## [Entries shown]
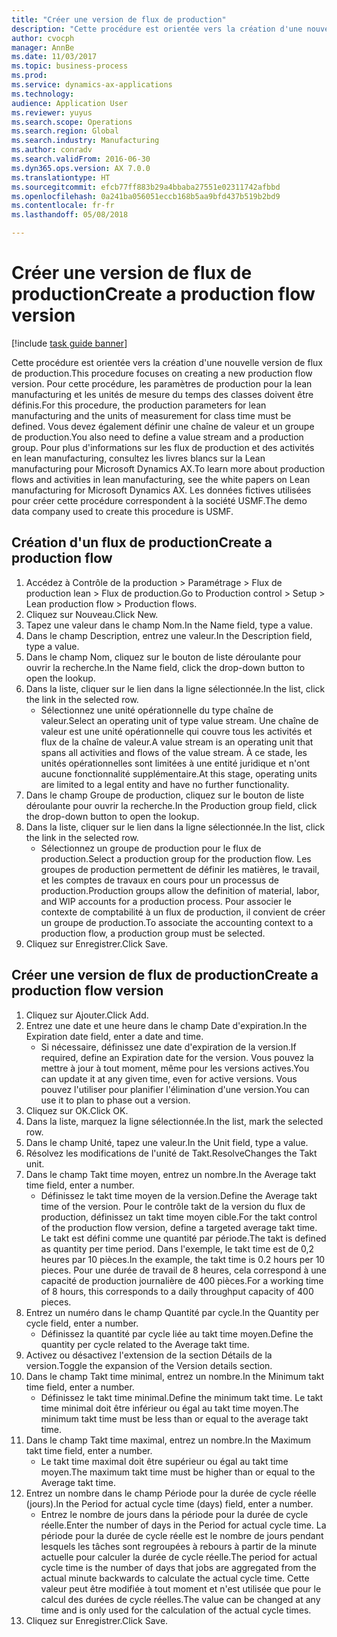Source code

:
 ```yaml
--- 
title: "Créer une version de flux de production"
description: "Cette procédure est orientée vers la création d'une nouvelle version de flux de production."
author: cvocph
manager: AnnBe
ms.date: 11/03/2017
ms.topic: business-process
ms.prod: 
ms.service: dynamics-ax-applications
ms.technology: 
audience: Application User
ms.reviewer: yuyus
ms.search.scope: Operations
ms.search.region: Global
ms.search.industry: Manufacturing
ms.author: conradv
ms.search.validFrom: 2016-06-30
ms.dyn365.ops.version: AX 7.0.0
ms.translationtype: HT
ms.sourcegitcommit: efcb77ff883b29a4bbaba27551e02311742afbbd
ms.openlocfilehash: 0a241ba056051eccb168b5aa9bfd437b519b2bd9
ms.contentlocale: fr-fr
ms.lasthandoff: 05/08/2018

---
```

# <a name="create-a-production-flow-version"></a><span data-ttu-id="75a91-103">Créer une version de flux de production</span><span class="sxs-lookup"><span data-stu-id="75a91-103">Create a production flow version</span></span>

[!include [task guide banner](../../includes/task-guide-banner.md)]

<span data-ttu-id="75a91-104">Cette procédure est orientée vers la création d'une nouvelle version de flux de production.</span><span class="sxs-lookup"><span data-stu-id="75a91-104">This procedure focuses on creating a new production flow version.</span></span> <span data-ttu-id="75a91-105">Pour cette procédure, les paramètres de production pour la lean manufacturing et les unités de mesure du temps des classes doivent être définis.</span><span class="sxs-lookup"><span data-stu-id="75a91-105">For this procedure, the production parameters for lean manufacturing and the units of measurement for class time must be defined.</span></span> <span data-ttu-id="75a91-106">Vous devez également définir une chaîne de valeur et un groupe de production.</span><span class="sxs-lookup"><span data-stu-id="75a91-106">You also need to define a value stream and a production group.</span></span> <span data-ttu-id="75a91-107">Pour plus d'informations sur les flux de production et des activités en lean manufacturing, consultez les livres blancs sur la Lean manufacturing pour Microsoft Dynamics AX.</span><span class="sxs-lookup"><span data-stu-id="75a91-107">To learn more about production flows and activities in lean manufacturing, see the white papers on Lean manufacturing for Microsoft Dynamics AX.</span></span> <span data-ttu-id="75a91-108">Les données fictives utilisées pour créer cette procédure correspondent à la société USMF.</span><span class="sxs-lookup"><span data-stu-id="75a91-108">The demo data company used to create this procedure is USMF.</span></span>


## <a name="create-a-production-flow"></a><span data-ttu-id="75a91-109">Création d'un flux de production</span><span class="sxs-lookup"><span data-stu-id="75a91-109">Create a production flow</span></span>
1. <span data-ttu-id="75a91-110">Accédez à Contrôle de la production > Paramétrage > Flux de production lean > Flux de production.</span><span class="sxs-lookup"><span data-stu-id="75a91-110">Go to Production control > Setup > Lean production flow > Production flows.</span></span>
2. <span data-ttu-id="75a91-111">Cliquez sur Nouveau.</span><span class="sxs-lookup"><span data-stu-id="75a91-111">Click New.</span></span>
3. <span data-ttu-id="75a91-112">Tapez une valeur dans le champ Nom.</span><span class="sxs-lookup"><span data-stu-id="75a91-112">In the Name field, type a value.</span></span>
4. <span data-ttu-id="75a91-113">Dans le champ Description, entrez une valeur.</span><span class="sxs-lookup"><span data-stu-id="75a91-113">In the Description field, type a value.</span></span>
5. <span data-ttu-id="75a91-114">Dans le champ Nom, cliquez sur le bouton de liste déroulante pour ouvrir la recherche.</span><span class="sxs-lookup"><span data-stu-id="75a91-114">In the Name field, click the drop-down button to open the lookup.</span></span>
6. <span data-ttu-id="75a91-115">Dans la liste, cliquer sur le lien dans la ligne sélectionnée.</span><span class="sxs-lookup"><span data-stu-id="75a91-115">In the list, click the link in the selected row.</span></span>
    * <span data-ttu-id="75a91-116">Sélectionnez une unité opérationnelle du type chaîne de valeur.</span><span class="sxs-lookup"><span data-stu-id="75a91-116">Select an operating unit of type value stream.</span></span> <span data-ttu-id="75a91-117">Une chaîne de valeur est une unité opérationnelle qui couvre tous les activités et flux de la chaîne de valeur.</span><span class="sxs-lookup"><span data-stu-id="75a91-117">A value stream is an operating unit that spans all activities and flows of the value stream.</span></span> <span data-ttu-id="75a91-118">À ce stade, les unités opérationnelles sont limitées à une entité juridique et n'ont aucune fonctionnalité supplémentaire.</span><span class="sxs-lookup"><span data-stu-id="75a91-118">At this stage, operating units are limited to a legal entity and have no further functionality.</span></span>  
7. <span data-ttu-id="75a91-119">Dans le champ Groupe de production, cliquez sur le bouton de liste déroulante pour ouvrir la recherche.</span><span class="sxs-lookup"><span data-stu-id="75a91-119">In the Production group field, click the drop-down button to open the lookup.</span></span>
8. <span data-ttu-id="75a91-120">Dans la liste, cliquer sur le lien dans la ligne sélectionnée.</span><span class="sxs-lookup"><span data-stu-id="75a91-120">In the list, click the link in the selected row.</span></span>
    * <span data-ttu-id="75a91-121">Sélectionnez un groupe de production pour le flux de production.</span><span class="sxs-lookup"><span data-stu-id="75a91-121">Select a production group for the production flow.</span></span> <span data-ttu-id="75a91-122">Les groupes de production permettent de définir les matières, le travail, et les comptes de travaux en cours pour un processus de production.</span><span class="sxs-lookup"><span data-stu-id="75a91-122">Production groups allow the definition of material, labor, and WIP accounts for a production process.</span></span> <span data-ttu-id="75a91-123">Pour associer le contexte de comptabilité à un flux de production, il convient de créer un groupe de production.</span><span class="sxs-lookup"><span data-stu-id="75a91-123">To associate the accounting context to a production flow, a production group must be selected.</span></span>  
9. <span data-ttu-id="75a91-124">Cliquez sur Enregistrer.</span><span class="sxs-lookup"><span data-stu-id="75a91-124">Click Save.</span></span>

## <a name="create-a-production-flow-version"></a><span data-ttu-id="75a91-125">Créer une version de flux de production</span><span class="sxs-lookup"><span data-stu-id="75a91-125">Create a production flow version</span></span>
1. <span data-ttu-id="75a91-126">Cliquez sur Ajouter.</span><span class="sxs-lookup"><span data-stu-id="75a91-126">Click Add.</span></span>
2. <span data-ttu-id="75a91-127">Entrez une date et une heure dans le champ Date d'expiration.</span><span class="sxs-lookup"><span data-stu-id="75a91-127">In the Expiration date field, enter a date and time.</span></span>
    * <span data-ttu-id="75a91-128">Si nécessaire, définissez une date d'expiration de la version.</span><span class="sxs-lookup"><span data-stu-id="75a91-128">If required, define an Expiration date for the version.</span></span> <span data-ttu-id="75a91-129">Vous pouvez la mettre à jour à tout moment, même pour les versions actives.</span><span class="sxs-lookup"><span data-stu-id="75a91-129">You can update it at any given time, even for active versions.</span></span> <span data-ttu-id="75a91-130">Vous pouvez l'utiliser pour planifier l'élimination d'une version.</span><span class="sxs-lookup"><span data-stu-id="75a91-130">You can use it to plan to phase out a version.</span></span>  
3. <span data-ttu-id="75a91-131">Cliquez sur OK.</span><span class="sxs-lookup"><span data-stu-id="75a91-131">Click OK.</span></span>
4. <span data-ttu-id="75a91-132">Dans la liste, marquez la ligne sélectionnée.</span><span class="sxs-lookup"><span data-stu-id="75a91-132">In the list, mark the selected row.</span></span>
5. <span data-ttu-id="75a91-133">Dans le champ Unité, tapez une valeur.</span><span class="sxs-lookup"><span data-stu-id="75a91-133">In the Unit field, type a value.</span></span>
6. <span data-ttu-id="75a91-134">Résolvez les modifications de l'unité de Takt.</span><span class="sxs-lookup"><span data-stu-id="75a91-134">ResolveChanges the Takt unit.</span></span>
7. <span data-ttu-id="75a91-135">Dans le champ Takt time moyen, entrez un nombre.</span><span class="sxs-lookup"><span data-stu-id="75a91-135">In the Average takt time field, enter a number.</span></span>
    * <span data-ttu-id="75a91-136">Définissez le takt time moyen de la version.</span><span class="sxs-lookup"><span data-stu-id="75a91-136">Define the Average takt time of the version.</span></span> <span data-ttu-id="75a91-137">Pour le contrôle takt de la version du flux de production, définissez un takt time moyen cible.</span><span class="sxs-lookup"><span data-stu-id="75a91-137">For the takt control of the production flow version, define a targeted average takt time.</span></span> <span data-ttu-id="75a91-138">Le takt est défini comme une quantité par période.</span><span class="sxs-lookup"><span data-stu-id="75a91-138">The takt is defined as quantity per time period.</span></span> <span data-ttu-id="75a91-139">Dans l'exemple, le takt time est de 0,2 heures par 10 pièces.</span><span class="sxs-lookup"><span data-stu-id="75a91-139">In the example, the takt time is 0.2 hours per 10 pieces.</span></span> <span data-ttu-id="75a91-140">Pour une durée de travail de 8 heures, cela correspond à une capacité de production journalière de 400 pièces.</span><span class="sxs-lookup"><span data-stu-id="75a91-140">For a working time of 8 hours, this corresponds to a daily throughput capacity of 400 pieces.</span></span>  
8. <span data-ttu-id="75a91-141">Entrez un numéro dans le champ Quantité par cycle.</span><span class="sxs-lookup"><span data-stu-id="75a91-141">In the Quantity per cycle field, enter a number.</span></span>
    * <span data-ttu-id="75a91-142">Définissez la quantité par cycle liée au takt time moyen.</span><span class="sxs-lookup"><span data-stu-id="75a91-142">Define the quantity per cycle related to the Average takt time.</span></span>  
9. <span data-ttu-id="75a91-143">Activez ou désactivez l'extension de la section Détails de la version.</span><span class="sxs-lookup"><span data-stu-id="75a91-143">Toggle the expansion of the Version details section.</span></span>
10. <span data-ttu-id="75a91-144">Dans le champ Takt time minimal, entrez un nombre.</span><span class="sxs-lookup"><span data-stu-id="75a91-144">In the Minimum takt time field, enter a number.</span></span>
    * <span data-ttu-id="75a91-145">Définissez le takt time minimal.</span><span class="sxs-lookup"><span data-stu-id="75a91-145">Define the minimum takt time.</span></span> <span data-ttu-id="75a91-146">Le takt time minimal doit être inférieur ou égal au takt time moyen.</span><span class="sxs-lookup"><span data-stu-id="75a91-146">The minimum takt time must be less than or equal to the average takt time.</span></span>  
11. <span data-ttu-id="75a91-147">Dans le champ Takt time maximal, entrez un nombre.</span><span class="sxs-lookup"><span data-stu-id="75a91-147">In the Maximum takt time field, enter a number.</span></span>
    * <span data-ttu-id="75a91-148">Le takt time maximal doit être supérieur ou égal au takt time moyen.</span><span class="sxs-lookup"><span data-stu-id="75a91-148">The maximum takt time must be higher than or equal to the Average takt time.</span></span>  
12. <span data-ttu-id="75a91-149">Entrez un nombre dans le champ Période pour la durée de cycle réelle (jours).</span><span class="sxs-lookup"><span data-stu-id="75a91-149">In the Period for actual cycle time (days) field, enter a number.</span></span>
    * <span data-ttu-id="75a91-150">Entrez le nombre de jours dans la période pour la durée de cycle réelle.</span><span class="sxs-lookup"><span data-stu-id="75a91-150">Enter the number of days in the Period for actual cycle time.</span></span> <span data-ttu-id="75a91-151">La période pour la durée de cycle réelle est le nombre de jours pendant lesquels les tâches sont regroupées à rebours à partir de la minute actuelle pour calculer la durée de cycle réelle.</span><span class="sxs-lookup"><span data-stu-id="75a91-151">The period for actual cycle time is the number of days that jobs are aggregated from the actual minute backwards to calculate the actual cycle time.</span></span> <span data-ttu-id="75a91-152">Cette valeur peut être modifiée à tout moment et n'est utilisée que pour le calcul des durées de cycle réelles.</span><span class="sxs-lookup"><span data-stu-id="75a91-152">The value can be changed at any time and is only used for the calculation of the actual cycle times.</span></span>  
13. <span data-ttu-id="75a91-153">Cliquez sur Enregistrer.</span><span class="sxs-lookup"><span data-stu-id="75a91-153">Click Save.</span></span>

## [What is expected]
Pull every line containing "réelle" from the data.

## [Exercise answer]
12. <span data-ttu-id="75a91-149">Entrez un nombre dans le champ Période pour la durée de cycle réelle (jours).</span><span class="sxs-lookup"><span data-stu-id="75a91-149">In the Period for actual cycle time (days) field, enter a number.</span></span>
    * <span data-ttu-id="75a91-150">Entrez le nombre de jours dans la période pour la durée de cycle réelle.</span><span class="sxs-lookup"><span data-stu-id="75a91-150">Enter the number of days in the Period for actual cycle time.</span></span> <span data-ttu-id="75a91-151">La période pour la durée de cycle réelle est le nombre de jours pendant lesquels les tâches sont regroupées à rebours à partir de la minute actuelle pour calculer la durée de cycle réelle.</span><span class="sxs-lookup"><span data-stu-id="75a91-151">The period for actual cycle time is the number of days that jobs are aggregated from the actual minute backwards to calculate the actual cycle time.</span></span> <span data-ttu-id="75a91-152">Cette valeur peut être modifiée à tout moment et n'est utilisée que pour le calcul des durées de cycle réelles.</span><span class="sxs-lookup"><span data-stu-id="75a91-152">The value can be changed at any time and is only used for the calculation of the actual cycle times.</span></span>  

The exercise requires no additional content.